Top of DATASET RECORDS
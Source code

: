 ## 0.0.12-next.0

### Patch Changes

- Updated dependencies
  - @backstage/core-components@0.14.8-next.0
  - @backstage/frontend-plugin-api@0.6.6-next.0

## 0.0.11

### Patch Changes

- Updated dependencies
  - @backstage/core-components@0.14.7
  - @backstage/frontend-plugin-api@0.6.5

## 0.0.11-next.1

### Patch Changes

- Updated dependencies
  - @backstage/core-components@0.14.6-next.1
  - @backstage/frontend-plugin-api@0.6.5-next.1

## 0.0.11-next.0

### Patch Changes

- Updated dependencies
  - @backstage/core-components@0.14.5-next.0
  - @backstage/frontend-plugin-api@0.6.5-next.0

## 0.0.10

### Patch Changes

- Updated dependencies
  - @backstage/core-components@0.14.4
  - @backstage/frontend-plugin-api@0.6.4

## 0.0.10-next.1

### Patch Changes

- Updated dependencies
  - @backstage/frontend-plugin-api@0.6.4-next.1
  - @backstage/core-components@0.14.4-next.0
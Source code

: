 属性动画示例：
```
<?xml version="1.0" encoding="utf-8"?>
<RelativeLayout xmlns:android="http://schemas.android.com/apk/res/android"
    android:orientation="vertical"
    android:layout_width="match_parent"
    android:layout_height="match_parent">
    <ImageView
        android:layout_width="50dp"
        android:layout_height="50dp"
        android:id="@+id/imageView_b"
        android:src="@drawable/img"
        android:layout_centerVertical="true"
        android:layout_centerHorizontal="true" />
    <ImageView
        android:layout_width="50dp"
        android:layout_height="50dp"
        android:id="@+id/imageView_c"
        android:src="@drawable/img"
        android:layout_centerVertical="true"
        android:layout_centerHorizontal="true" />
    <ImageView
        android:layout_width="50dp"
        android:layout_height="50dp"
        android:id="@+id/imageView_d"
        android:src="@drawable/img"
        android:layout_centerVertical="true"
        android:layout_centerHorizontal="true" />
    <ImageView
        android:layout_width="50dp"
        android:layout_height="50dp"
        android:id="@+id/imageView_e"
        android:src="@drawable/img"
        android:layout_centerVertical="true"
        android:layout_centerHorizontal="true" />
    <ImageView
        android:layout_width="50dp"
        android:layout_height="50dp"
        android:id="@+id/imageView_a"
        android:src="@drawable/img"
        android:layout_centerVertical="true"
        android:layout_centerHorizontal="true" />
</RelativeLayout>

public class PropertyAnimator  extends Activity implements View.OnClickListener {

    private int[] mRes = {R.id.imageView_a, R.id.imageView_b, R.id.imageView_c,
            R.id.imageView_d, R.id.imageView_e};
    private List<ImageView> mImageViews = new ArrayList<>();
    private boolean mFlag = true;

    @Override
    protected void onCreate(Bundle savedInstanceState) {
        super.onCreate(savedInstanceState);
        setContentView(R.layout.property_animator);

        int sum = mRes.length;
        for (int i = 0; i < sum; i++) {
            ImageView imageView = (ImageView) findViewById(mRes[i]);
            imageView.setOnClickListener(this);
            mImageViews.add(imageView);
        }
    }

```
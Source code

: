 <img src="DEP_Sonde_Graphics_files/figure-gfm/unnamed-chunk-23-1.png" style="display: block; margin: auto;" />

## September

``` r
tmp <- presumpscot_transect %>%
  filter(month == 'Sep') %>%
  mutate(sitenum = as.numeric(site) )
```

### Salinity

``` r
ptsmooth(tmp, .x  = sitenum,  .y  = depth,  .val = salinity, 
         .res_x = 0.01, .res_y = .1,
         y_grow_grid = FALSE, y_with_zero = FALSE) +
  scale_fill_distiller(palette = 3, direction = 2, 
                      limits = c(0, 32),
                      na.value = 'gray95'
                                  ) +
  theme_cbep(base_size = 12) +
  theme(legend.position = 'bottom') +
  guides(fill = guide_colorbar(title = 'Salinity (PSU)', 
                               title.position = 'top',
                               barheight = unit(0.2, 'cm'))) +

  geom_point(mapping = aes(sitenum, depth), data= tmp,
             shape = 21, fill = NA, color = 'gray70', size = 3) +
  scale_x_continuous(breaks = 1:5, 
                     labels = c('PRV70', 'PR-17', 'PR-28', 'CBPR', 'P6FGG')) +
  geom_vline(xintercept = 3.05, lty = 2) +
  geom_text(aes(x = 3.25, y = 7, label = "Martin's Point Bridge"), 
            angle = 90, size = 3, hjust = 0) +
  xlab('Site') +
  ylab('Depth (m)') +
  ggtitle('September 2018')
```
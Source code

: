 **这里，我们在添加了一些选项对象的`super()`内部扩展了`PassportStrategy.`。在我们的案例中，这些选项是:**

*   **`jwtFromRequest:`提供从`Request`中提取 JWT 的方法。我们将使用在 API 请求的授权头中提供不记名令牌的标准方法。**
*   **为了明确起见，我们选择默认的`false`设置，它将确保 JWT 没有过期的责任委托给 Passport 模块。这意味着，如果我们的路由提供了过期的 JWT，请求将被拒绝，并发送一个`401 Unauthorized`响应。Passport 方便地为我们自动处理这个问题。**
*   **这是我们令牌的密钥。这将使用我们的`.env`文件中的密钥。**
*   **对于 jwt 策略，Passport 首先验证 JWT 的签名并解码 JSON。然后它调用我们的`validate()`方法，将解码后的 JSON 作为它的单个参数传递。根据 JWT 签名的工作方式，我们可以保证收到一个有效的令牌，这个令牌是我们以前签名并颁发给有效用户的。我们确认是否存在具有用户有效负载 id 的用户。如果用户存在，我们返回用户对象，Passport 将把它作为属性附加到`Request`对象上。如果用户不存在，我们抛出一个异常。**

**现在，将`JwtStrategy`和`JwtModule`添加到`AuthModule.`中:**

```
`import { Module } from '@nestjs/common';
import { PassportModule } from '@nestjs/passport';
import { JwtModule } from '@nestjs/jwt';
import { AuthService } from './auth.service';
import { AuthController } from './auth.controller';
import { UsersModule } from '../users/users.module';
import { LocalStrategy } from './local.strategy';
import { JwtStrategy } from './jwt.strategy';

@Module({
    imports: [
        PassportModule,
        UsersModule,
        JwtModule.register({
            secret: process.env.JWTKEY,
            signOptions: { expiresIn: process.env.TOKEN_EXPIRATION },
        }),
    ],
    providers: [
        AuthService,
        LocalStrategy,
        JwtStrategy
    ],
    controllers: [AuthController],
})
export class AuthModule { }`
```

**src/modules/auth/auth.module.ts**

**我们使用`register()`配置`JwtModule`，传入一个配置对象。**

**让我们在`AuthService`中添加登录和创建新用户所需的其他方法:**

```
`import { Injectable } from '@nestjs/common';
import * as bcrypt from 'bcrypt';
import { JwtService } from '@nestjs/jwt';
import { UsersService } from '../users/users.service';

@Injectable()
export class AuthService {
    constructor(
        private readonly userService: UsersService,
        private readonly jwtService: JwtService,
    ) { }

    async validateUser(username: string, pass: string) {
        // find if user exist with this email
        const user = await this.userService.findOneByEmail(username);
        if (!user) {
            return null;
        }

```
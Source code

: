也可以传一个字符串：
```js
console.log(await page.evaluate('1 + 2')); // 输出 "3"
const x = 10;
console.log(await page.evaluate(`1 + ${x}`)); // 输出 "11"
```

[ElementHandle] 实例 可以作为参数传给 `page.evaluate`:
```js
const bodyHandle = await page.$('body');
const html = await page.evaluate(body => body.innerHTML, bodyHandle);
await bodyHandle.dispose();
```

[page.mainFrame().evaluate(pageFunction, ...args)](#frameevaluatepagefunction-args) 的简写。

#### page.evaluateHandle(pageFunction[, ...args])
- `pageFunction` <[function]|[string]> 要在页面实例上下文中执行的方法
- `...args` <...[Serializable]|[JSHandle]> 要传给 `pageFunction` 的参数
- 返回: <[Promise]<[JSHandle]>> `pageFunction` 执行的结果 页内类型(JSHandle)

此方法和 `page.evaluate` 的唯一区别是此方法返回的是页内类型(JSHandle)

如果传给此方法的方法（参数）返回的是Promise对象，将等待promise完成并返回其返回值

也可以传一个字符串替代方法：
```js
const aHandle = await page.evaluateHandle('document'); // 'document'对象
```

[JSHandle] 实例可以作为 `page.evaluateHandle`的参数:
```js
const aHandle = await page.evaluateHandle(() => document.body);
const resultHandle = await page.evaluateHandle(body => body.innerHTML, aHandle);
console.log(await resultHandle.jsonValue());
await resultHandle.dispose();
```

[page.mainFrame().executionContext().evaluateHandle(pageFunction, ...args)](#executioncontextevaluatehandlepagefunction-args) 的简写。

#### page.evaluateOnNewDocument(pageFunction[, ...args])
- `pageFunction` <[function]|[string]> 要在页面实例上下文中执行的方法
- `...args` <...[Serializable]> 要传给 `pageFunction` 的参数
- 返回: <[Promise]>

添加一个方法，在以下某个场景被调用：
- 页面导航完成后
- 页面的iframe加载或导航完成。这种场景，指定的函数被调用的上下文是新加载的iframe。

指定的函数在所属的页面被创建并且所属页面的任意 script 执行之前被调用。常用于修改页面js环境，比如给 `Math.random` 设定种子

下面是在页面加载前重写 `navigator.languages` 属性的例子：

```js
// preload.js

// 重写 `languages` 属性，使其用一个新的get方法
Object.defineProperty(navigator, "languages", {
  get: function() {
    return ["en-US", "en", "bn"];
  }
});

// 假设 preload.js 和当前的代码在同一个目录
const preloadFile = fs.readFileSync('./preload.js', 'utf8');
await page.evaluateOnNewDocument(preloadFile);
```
Bottom of DATASET RECORDS
In the entries above, identify every line with the word "username". Copy those lines.

    async validateUser(username: string, pass: string) {
        const user = await this.userService.findOneByEmail(username);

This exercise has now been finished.